Paris has essentially shut down for the past 12 days as transport unions protest pension reform:
Au onzième jour de mobilisation contre la réforme des retraites, le trafic restait fortement perturbé dans les transports publics, dimanche 15 décembre. A Paris, le trafic des métros était particulièrement compliqué, avec quatorze lignes complètement fermées.
Dans le métro parisien, les lignes automatiques 1 et 14 fonctionnaient normalement, avec un risque de saturation, de même que les lignes Orlyval, RoissyBus (deux bus sur trois) et OrlyBus (quatre bus sur cinq), qui desservent les aéroports. En revanche, les lignes 2, 3 bis, 3, 4, 5, 6, 7, 7 bis, 8, 9, 10, 11, 12 et 13 sont totalement fermées.
Translation: Most of the Metro is closed, most trains aren't running, most buses aren't running, and Paris can barely function.

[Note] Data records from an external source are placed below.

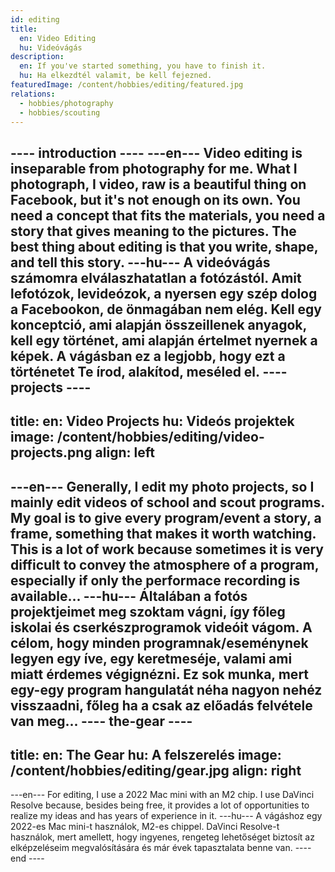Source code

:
 ```yaml
---
id: editing
title:
  en: Video Editing
  hu: Videóvágás
description:
  en: If you've started something, you have to finish it.
  hu: Ha elkezdtél valamit, be kell fejezned.
featuredImage: /content/hobbies/editing/featured.jpg
relations:
  - hobbies/photography
  - hobbies/scouting
---
```

---- introduction ----
---en---
Video editing is inseparable from photography for me. What I photograph, I video, raw is a beautiful thing on Facebook, but it's not enough on its own.
You need a concept that fits the materials, you need a story that gives meaning to the pictures.
The best thing about editing is that you write, shape, and tell this story.
---hu---
A videóvágás számomra elválaszhatatlan a fotózástól. Amit lefotózok, levideózok, a nyersen egy szép dolog a Facebookon, de önmagában nem elég.
Kell egy konceptció, ami alapján összeillenek anyagok, kell egy történet, ami alapján értelmet nyernek a képek.
A vágásban ez a legjobb, hogy ezt a történetet Te írod, alakítod, meséled el.
---- projects ----
---
title:
  en: Video Projects
  hu: Videós projektek
image: /content/hobbies/editing/video-projects.png
align: left
---
---en---
Generally, I edit my photo projects, so I mainly edit videos of school and scout programs.
My goal is to give every program/event a story, a frame, something that makes it worth watching.
This is a lot of work because sometimes it is very difficult to convey the atmosphere of a program,
especially if only the performace recording is available...
---hu---
Általában a fotós projektjeimet meg szoktam vágni, így főleg iskolai és cserkészprogramok videóit vágom.
A célom, hogy minden programnak/eseménynek legyen egy íve, egy keretmeséje, valami ami miatt érdemes végignézni.
Ez sok munka, mert egy-egy program hangulatát néha nagyon nehéz visszaadni, főleg ha a csak az előadás felvétele van meg...
---- the-gear ----
---
title:
  en: The Gear
  hu: A felszerelés
image: /content/hobbies/editing/gear.jpg
align: right
---
---en---
For editing, I use a 2022 Mac mini with an M2 chip. I use DaVinci Resolve because, besides being free,
it provides a lot of opportunities to realize my ideas and has years of experience in it.
---hu---
A vágáshoz egy 2022-es Mac mini-t használok, M2-es chippel. DaVinci Resolve-t használok, mert amellett, hogy ingyenes,
rengeteg lehetőséget biztosít az elképzeléseim megvalósítására és már évek tapasztalata benne van.
---- end ----
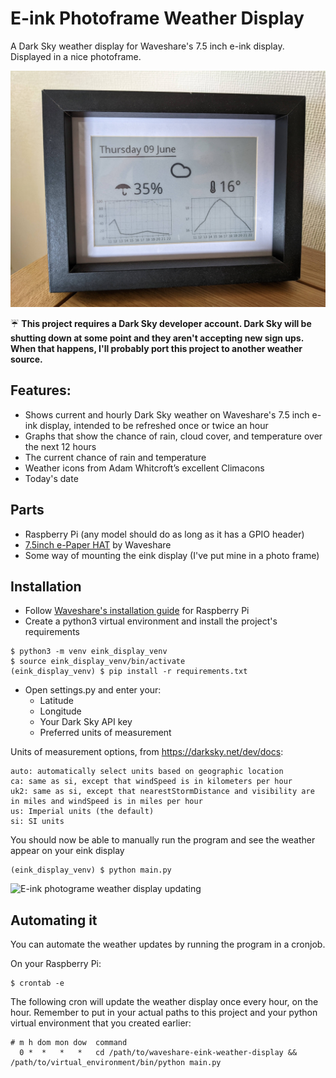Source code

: # E-ink Photoframe Weather Display

A Dark Sky weather display for Waveshare's 7.5 inch e-ink display.  Displayed in a nice photoframe.

![E-ink photograme weather display](/docs/weatherframe.png)

☔ **This project requires a Dark Sky developer account.  Dark Sky will be shutting down at some point and they aren't
accepting new sign ups. When that happens, I'll probably port this project to another weather source.**

## Features:
- Shows current and hourly Dark Sky weather on Waveshare's 7.5 inch e-ink display, intended to be refreshed once or twice an hour 
- Graphs that show the chance of rain, cloud cover, and temperature over the next 12 hours 
- The current chance of rain and temperature
- Weather icons from Adam Whitcroft’s excellent Climacons
- Today's date

## Parts
- Raspberry Pi (any model should do as long as it has a GPIO header)
- [7.5inch e-Paper HAT](https://www.waveshare.com/wiki/7.5inch_e-Paper_HAT) by Waveshare
- Some way of mounting the eink display (I've put mine in a photo frame)

## Installation
- Follow [Waveshare's installation guide](https://www.waveshare.com/wiki/7.5inch_e-Paper_HAT#Users_Guides_of_Raspberry_Pi) for Raspberry Pi
- Create a python3 virtual environment and install the project's requirements
```
$ python3 -m venv eink_display_venv
$ source eink_display_venv/bin/activate
(eink_display_venv) $ pip install -r requirements.txt
```
- Open settings.py and enter your:
  - Latitude
  - Longitude
  - Your Dark Sky API key
  - Preferred units of measurement

Units of measurement options, from https://darksky.net/dev/docs:
``` 
auto: automatically select units based on geographic location
ca: same as si, except that windSpeed is in kilometers per hour
uk2: same as si, except that nearestStormDistance and visibility are in miles and windSpeed is in miles per hour
us: Imperial units (the default)
si: SI units
```

You should now be able to manually run the program and see the weather appear on your eink display
```
(eink_display_venv) $ python main.py
```

![E-ink photograme weather display updating](/docs/weather-update.gif)

## Automating it
You can automate the weather updates by running the program in a cronjob.

On your Raspberry Pi:
```
$ crontab -e
```

The following cron will update the weather display once every hour, on the hour.  Remember to put in your actual paths
to this project and your python virtual environment that you created earlier:
```
# m h dom mon dow  command
  0 *  *   *   *   cd /path/to/waveshare-eink-weather-display && /path/to/virtual_environment/bin/python main.py 
```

NPR's Paris-based Eleanor Beardsley has a first-person account on today's Weekend Edition Sunday.
Why is this happening? Here is the Times:
While France’s official retirement age may be 62, the actual age varies widely across the country’s labyrinthine system. Train drivers can retire at 52, public electric and gas workers at 57, and members of the national ballet, who start dancing at a very young age, as early as age 42. That is to name just a few of the stark differences.
It is this sheer complexity that [French President Emmanuel] Macron has vowed to untangle, aiming to standardize 42 different public and private pension schemes into one state-managed plan.
The system is staring at a potential deficit of 19 billion euros by 2025 if no action is taken, according to a landmark report issued by France’s pension czar, Jean-Paul Delevoye.
So Mr. Macron says he wants to merge the disparate systems, public and private, into one state-managed system by 2025.
He also wants to keep the deficit from growing, which Patrick Artus, chief economist of Paris-based Natixis bank, said could be achieved if every worker works at least another six months before retiring.
France isn't the US or the UK, and French unions have tremendous power that unions in the Anglo-American world never had. But years of strikes in the UK during the 1970s drove British voters to Margaret Thatcher's Conservative party and the heavy-handed anti-labour policies she enacted.
I don't think France will ever see that kind of anti-union governance. But I do suggest that perhaps this tantrum needs to end so that the government and the unions can work to fix the structural problems that everyone knows exist.